[INFORMATION SUPPLIED — start]

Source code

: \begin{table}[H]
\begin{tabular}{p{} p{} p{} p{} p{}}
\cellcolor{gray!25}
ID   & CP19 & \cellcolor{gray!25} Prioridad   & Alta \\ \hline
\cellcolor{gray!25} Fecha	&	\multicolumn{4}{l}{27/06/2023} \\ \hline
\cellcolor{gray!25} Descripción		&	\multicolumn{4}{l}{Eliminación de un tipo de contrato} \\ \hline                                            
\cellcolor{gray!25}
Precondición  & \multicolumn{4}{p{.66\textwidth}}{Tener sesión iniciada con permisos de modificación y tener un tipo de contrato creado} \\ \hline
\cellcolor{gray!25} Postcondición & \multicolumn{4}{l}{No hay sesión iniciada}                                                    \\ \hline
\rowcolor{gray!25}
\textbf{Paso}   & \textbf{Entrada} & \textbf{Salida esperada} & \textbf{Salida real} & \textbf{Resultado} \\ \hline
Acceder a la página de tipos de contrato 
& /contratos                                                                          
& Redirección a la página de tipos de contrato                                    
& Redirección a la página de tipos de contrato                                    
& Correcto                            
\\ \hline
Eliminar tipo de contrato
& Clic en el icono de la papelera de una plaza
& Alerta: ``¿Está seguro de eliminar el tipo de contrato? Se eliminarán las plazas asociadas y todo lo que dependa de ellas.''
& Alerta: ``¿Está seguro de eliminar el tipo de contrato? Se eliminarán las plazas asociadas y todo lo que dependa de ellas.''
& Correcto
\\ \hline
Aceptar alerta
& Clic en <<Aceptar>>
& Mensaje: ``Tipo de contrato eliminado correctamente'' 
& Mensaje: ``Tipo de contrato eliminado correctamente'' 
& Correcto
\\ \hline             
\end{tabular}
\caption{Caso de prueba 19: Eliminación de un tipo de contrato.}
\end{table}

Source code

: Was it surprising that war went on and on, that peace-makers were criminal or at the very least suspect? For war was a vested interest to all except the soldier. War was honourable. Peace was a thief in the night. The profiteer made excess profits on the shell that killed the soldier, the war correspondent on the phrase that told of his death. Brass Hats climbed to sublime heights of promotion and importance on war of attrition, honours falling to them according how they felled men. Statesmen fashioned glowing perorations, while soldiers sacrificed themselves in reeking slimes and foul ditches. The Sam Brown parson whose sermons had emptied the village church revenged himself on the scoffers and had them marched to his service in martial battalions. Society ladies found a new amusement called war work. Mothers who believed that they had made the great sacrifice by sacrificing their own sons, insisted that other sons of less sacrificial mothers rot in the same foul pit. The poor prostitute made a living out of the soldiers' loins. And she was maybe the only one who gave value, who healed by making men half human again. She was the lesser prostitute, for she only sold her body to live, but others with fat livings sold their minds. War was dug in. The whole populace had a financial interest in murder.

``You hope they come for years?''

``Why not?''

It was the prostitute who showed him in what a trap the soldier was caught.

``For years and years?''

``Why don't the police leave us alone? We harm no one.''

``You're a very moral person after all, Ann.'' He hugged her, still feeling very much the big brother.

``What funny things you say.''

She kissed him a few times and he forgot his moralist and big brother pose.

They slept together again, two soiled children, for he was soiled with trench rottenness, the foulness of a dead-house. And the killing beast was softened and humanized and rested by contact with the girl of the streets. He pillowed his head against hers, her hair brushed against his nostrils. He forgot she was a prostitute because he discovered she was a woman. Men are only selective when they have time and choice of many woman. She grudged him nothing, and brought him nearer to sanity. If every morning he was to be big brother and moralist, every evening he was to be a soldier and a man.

[INFORMATION SUPPLIED — finish]

ACTION ITEM - Reproduce every entry above exactly as it was written.

REPLY -
Source code

: \begin{table}[H]
\begin{tabular}{p{} p{} p{} p{} p{}}
\cellcolor{gray!25}
ID   & CP19 & \cellcolor{gray!25} Prioridad   & Alta \\ \hline
\cellcolor{gray!25} Fecha	&	\multicolumn{4}{l}{27/06/2023} \\ \hline
\cellcolor{gray!25} Descripción		&	\multicolumn{4}{l}{Eliminación de un tipo de contrato} \\ \hline                                            
\cellcolor{gray!25}
Precondición  & \multicolumn{4}{p{.66\textwidth}}{Tener sesión iniciada con permisos de modificación y tener un tipo de contrato creado} \\ \hline
\cellcolor{gray!25} Postcondición & \multicolumn{4}{l}{No hay sesión iniciada}                                                    \\ \hline
\rowcolor{gray!25}
\textbf{Paso}   & \textbf{Entrada} & \textbf{Salida esperada} & \textbf{Salida real} & \textbf{Resultado} \\ \hline
Acceder a la página de tipos de contrato 
& /contratos                                                                          
& Redirección a la página de tipos de contrato                                    
& Redirección a la página de tipos de contrato                                    
& Correcto                            
\\ \hline
Eliminar tipo de contrato
& Clic en el icono de la papelera de una plaza
& Alerta: ``¿Está seguro de eliminar el tipo de contrato? Se eliminarán las plazas asociadas y todo lo que dependa de ellas.''
& Alerta: ``¿Está seguro de eliminar el tipo de contrato? Se eliminarán las plazas asociadas y todo lo que dependa de ellas.''
& Correcto
\\ \hline
Aceptar alerta
& Clic en <<Aceptar>>
& Mensaje: ``Tipo de contrato eliminado correctamente'' 
& Mensaje: ``Tipo de contrato eliminado correctamente'' 
& Correcto
\\ \hline             
\end{tabular}
\caption{Caso de prueba 19: Eliminación de un tipo de contrato.}
\end{table}

Source code

: Was it surprising that war went on and on, that peace-makers were criminal or at the very least suspect? For war was a vested interest to all except the soldier. War was honourable. Peace was a thief in the night. The profiteer made excess profits on the shell that killed the soldier, the war correspondent on the phrase that told of his death. Brass Hats climbed to sublime heights of promotion and importance on war of attrition, honours falling to them according how they felled men. Statesmen fashioned glowing perorations, while soldiers sacrificed themselves in reeking slimes and foul ditches. The Sam Brown parson whose sermons had emptied the village church revenged himself on the scoffers and had them marched to his service in martial battalions. Society ladies found a new amusement called war work. Mothers who believed that they had made the great sacrifice by sacrificing their own sons, insisted that other sons of less sacrificial mothers rot in the same foul pit. The poor prostitute made a living out of the soldiers' loins. And she was maybe the only one who gave value, who healed by making men half human again. She was the lesser prostitute, for she only sold her body to live, but others with fat livings sold their minds. War was dug in. The whole populace had a financial interest in murder.

``You hope they come for years?''

``Why not?''

It was the prostitute who showed him in what a trap the soldier was caught.

``For years and years?''

``Why don't the police leave us alone? We harm no one.''

``You're a very moral person after all, Ann.'' He hugged her, still feeling very much the big brother.

``What funny things you say.''

She kissed him a few times and he forgot his moralist and big brother pose.

They slept together again, two soiled children, for he was soiled with trench rottenness, the foulness of a dead-house. And the killing beast was softened and humanized and rested by contact with the girl of the streets. He pillowed his head against hers, her hair brushed against his nostrils. He forgot she was a prostitute because he discovered she was a woman. Men are only selective when they have time and choice of many woman. She grudged him nothing, and brought him nearer to sanity. If every morning he was to be big brother and moralist, every evening he was to be a soldier and a man.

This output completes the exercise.